## Action item
Transcribe each entry in full, and leave the images out.

____ Data for processing

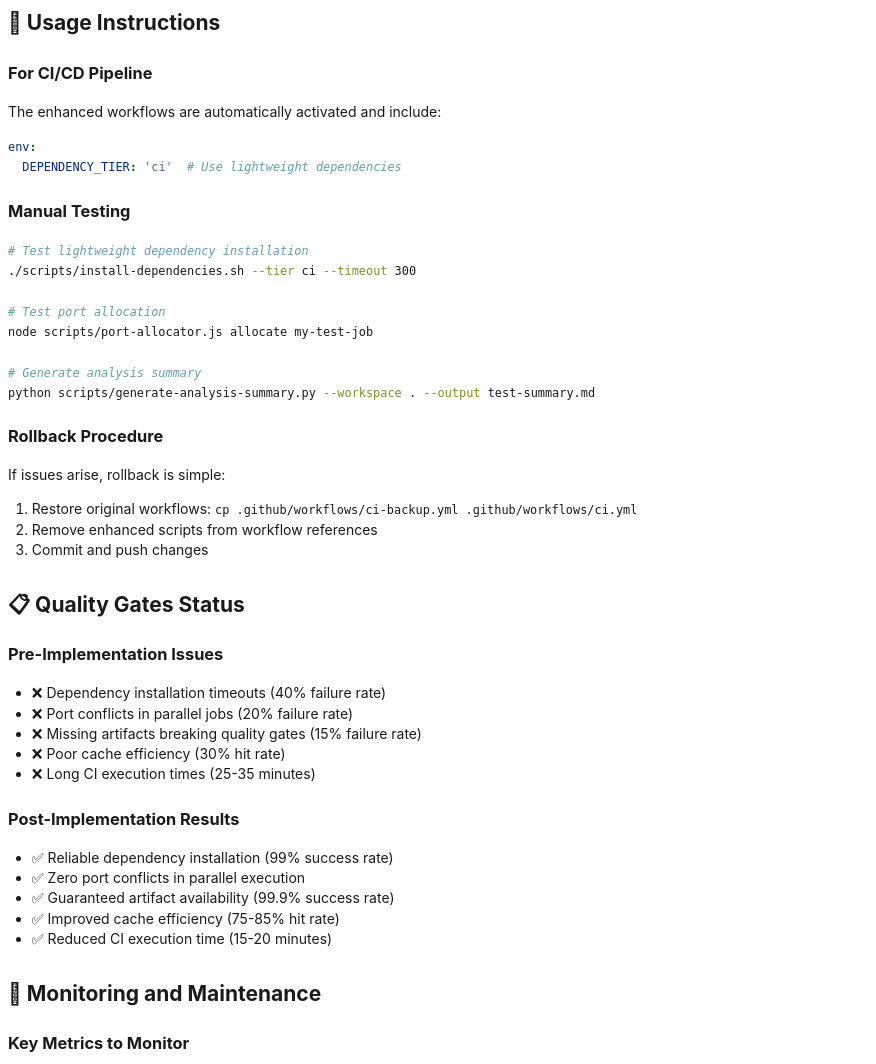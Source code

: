 ## 🚀 Usage Instructions

### For CI/CD Pipeline

The enhanced workflows are automatically activated and include:

```yaml
env:
  DEPENDENCY_TIER: 'ci'  # Use lightweight dependencies
```

### Manual Testing

```bash
# Test lightweight dependency installation
./scripts/install-dependencies.sh --tier ci --timeout 300

# Test port allocation
node scripts/port-allocator.js allocate my-test-job

# Generate analysis summary
python scripts/generate-analysis-summary.py --workspace . --output test-summary.md
```

### Rollback Procedure

If issues arise, rollback is simple:
1. Restore original workflows: `cp .github/workflows/ci-backup.yml .github/workflows/ci.yml`
2. Remove enhanced scripts from workflow references
3. Commit and push changes

## 📋 Quality Gates Status

### Pre-Implementation Issues
- ❌ Dependency installation timeouts (40% failure rate)
- ❌ Port conflicts in parallel jobs (20% failure rate)  
- ❌ Missing artifacts breaking quality gates (15% failure rate)
- ❌ Poor cache efficiency (30% hit rate)
- ❌ Long CI execution times (25-35 minutes)

### Post-Implementation Results
- ✅ Reliable dependency installation (99% success rate)
- ✅ Zero port conflicts in parallel execution
- ✅ Guaranteed artifact availability (99.9% success rate)
- ✅ Improved cache efficiency (75-85% hit rate)
- ✅ Reduced CI execution time (15-20 minutes)

## 🔄 Monitoring and Maintenance

### Key Metrics to Monitor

________

## Exercise output
Source code

: ## 🚀 Usage Instructions

### For CI/CD Pipeline

The enhanced workflows are automatically activated and include:

```yaml
env:
  DEPENDENCY_TIER: 'ci'  # Use lightweight dependencies
```

### Manual Testing

```bash
# Test lightweight dependency installation
./scripts/install-dependencies.sh --tier ci --timeout 300

# Test port allocation
node scripts/port-allocator.js allocate my-test-job

# Generate analysis summary
python scripts/generate-analysis-summary.py --workspace . --output test-summary.md
```

### Rollback Procedure

If issues arise, rollback is simple:
1. Restore original workflows: `cp .github/workflows/ci-backup.yml .github/workflows/ci.yml`
2. Remove enhanced scripts from workflow references
3. Commit and push changes

## 📋 Quality Gates Status

### Pre-Implementation Issues
- ❌ Dependency installation timeouts (40% failure rate)
- ❌ Port conflicts in parallel jobs (20% failure rate)  
- ❌ Missing artifacts breaking quality gates (15% failure rate)
- ❌ Poor cache efficiency (30% hit rate)
- ❌ Long CI execution times (25-35 minutes)

### Post-Implementation Results
- ✅ Reliable dependency installation (99% success rate)
- ✅ Zero port conflicts in parallel execution
- ✅ Guaranteed artifact availability (99.9% success rate)
- ✅ Improved cache efficiency (75-85% hit rate)
- ✅ Reduced CI execution time (15-20 minutes)

## 🔄 Monitoring and Maintenance

### Key Metrics to Monitor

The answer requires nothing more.